Sabtu, 29 Oktober 2011

Kenangan, Hati ini.

Masih adakah didunia ini seseorang yang tidak takut melihat masa depan? Ya saya temui sekarang malah orang-orang yang selalu terbelenggu kelabunya masa lalu. Kenangan. Apakah saya yang terlalu meremehkan kenangan? Kenangan yang selalu saya simpan rapat didalam bejana yang akan saya keluarkan jika saya akan memahami lagi tentang jenjang hidup ini. Susah sekali menyakinkan suatu barisan kalimat ini pada jaman sekarang. "Jadikan kenangan sebagai pelajaran, bukan sebagai harapan". Apakah saya tak pantas untuk dijadikan sebuah harapan? Dengan hiasan yang lebih berkilau dan megah dari yang lalu. Mengapa tak tinggalkan saja kisah usang itu. Sering sekali saya berteriak meneriakan bahwa harapannya sekarang adalah saya. Ingin sekali saya hujamkan jangkar ini. Sudah dua kali saya rasakan semua yang namanya harapan palsu. Mengapa kau hadirkan sejuta cerita dan waktu yang indah bila akhirnya saya juga yang harus merugi dengan menahan sesak yang menyumbat nafas ini.

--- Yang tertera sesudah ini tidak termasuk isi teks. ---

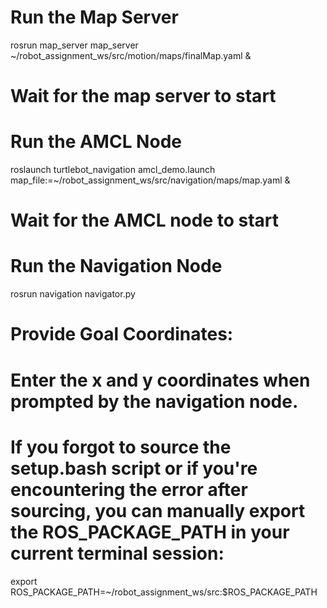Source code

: # Run the Map Server
rosrun map_server map_server ~/robot_assignment_ws/src/motion/maps/finalMap.yaml &

# Wait for the map server to start 

# Run the AMCL Node
roslaunch turtlebot_navigation amcl_demo.launch map_file:=~/robot_assignment_ws/src/navigation/maps/map.yaml &

# Wait for the AMCL node to start

# Run the Navigation Node
rosrun navigation navigator.py

# Provide Goal Coordinates:
# Enter the x and y coordinates when prompted by the navigation node.

# If you forgot to source the setup.bash script or if you're encountering the error after sourcing, you can manually export the ROS_PACKAGE_PATH in your current terminal session:

export ROS_PACKAGE_PATH=~/robot_assignment_ws/src:$ROS_PACKAGE_PATH
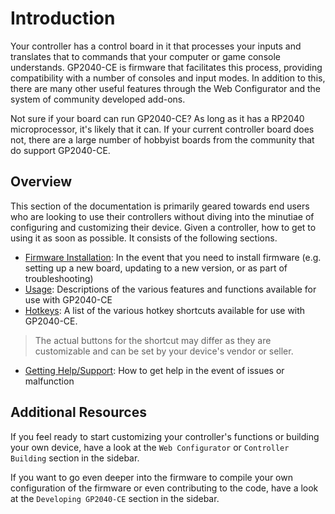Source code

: # Introduction

Your controller has a control board in it that processes your inputs and translates that to commands that your computer or game console understands. GP2040-CE is firmware that facilitates this process, providing compatibility with a number of consoles and input modes. In addition to this, there are many other useful features through the Web Configurator and the system of community developed add-ons.

Not sure if your board can run GP2040-CE? As long as it has a RP2040 microprocessor, it's likely that it can. If your current controller board does not, there are a large number of hobbyist boards from the community that do support GP2040-CE.

## Overview

This section of the documentation is primarily geared towards end users who are looking to use their controllers without diving into the minutiae of configuring and customizing their device. Given a controller, how to get to using it as soon as possible. It consists of the following sections.

- [Firmware Installation](installation "GP2040-CE | Firmware Installation"): In the event that you need to install firmware (e.g. setting up a new board, updating to a new version, or as part of troubleshooting)
- [Usage](usage "GP2040-CE | Usage"): Descriptions of the various features and functions available for use with GP2040-CE
- [Hotkeys](hotkeys "GP2040-CE | Hotkeys"): A list of the various hotkey shortcuts available for use with GP2040-CE.

> The actual buttons for the shortcut may differ as they are customizable and can be set by your device's vendor or seller.

- [Getting Help/Support](getting-help-support "GP2040-CE | Getting Help"): How to get help in the event of issues or malfunction

## Additional Resources

If you feel ready to start customizing your controller's functions or building your own device, have a look at the `Web Configurator` or `Controller Building` section in the sidebar.

If you want to go even deeper into the firmware to compile your own configuration of the firmware or even contributing to the code, have a look at the `Developing GP2040-CE` section in the sidebar.
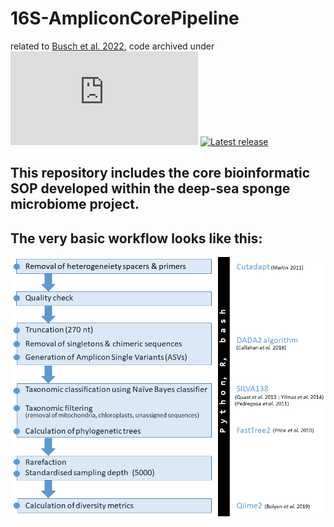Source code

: # 16S-AmpliconCorePipeline
related to [Busch et al. 2022](https://www.nature.com/ncomms/ 'Busch et al. 2022'), code archived under [![GitHub license](https://badgen.net/github/license/Naereen/Strapdown.js)](https://github.com/KathrinBusch/16S-AmpliconCorePipeline/blob/master/LICENSE) [![Latest release](https://badgen.net/badge/github/release/blue?icon=github)](https://github.com/KathrinBusch/16S-AmpliconCorePipeline/releases)

## This repository includes the core bioinformatic SOP developed within the deep-sea sponge microbiome project.
## The very basic workflow looks like this:
![png](workflow.png)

Terlepas dari kenangan itu, hati ini rapuh. Hati ini butuh sandaran untuk dapat tetap berdiri tegak, setidaknya sampai esok untuk melihat sang mentari tiba diufuk terbitnya. Hati ini sudah rapuh, tua. Jika kau sakiti untuk yang kesekian kalinya, mau kau jadikan apa hati ini? Debu? Debu yang menghiasi harimu, yang memberikan kilau disetiap hari-harimu. Menjadikannya sebuah lambang kemenangan agung untukmu. Sekarang akhir dari semua yang akan saya tulis selanjutnya lagi-lagi saya serahkan pada penilai hati itu. Saya ini tuna utama. Saya tidak bisa jadi pemeran utama pada setiap cerita yang saya tuliskan. Saya hanya upik abu kehidupan. Bagian saya hanya kelabu. Tak hitam dan tak putih juga. Hanya bersemayam bila cerita tersebut adalah cerita indah. Tak diizinkan untuk saya mengambil bagian dari cerita tersebut. Biarkan saja waktu yang berperan dalam cerita ini, berharap bahwa wacana segala sesuatu itu indah pada waktunya bukan hanya dongeng pengantar tidur.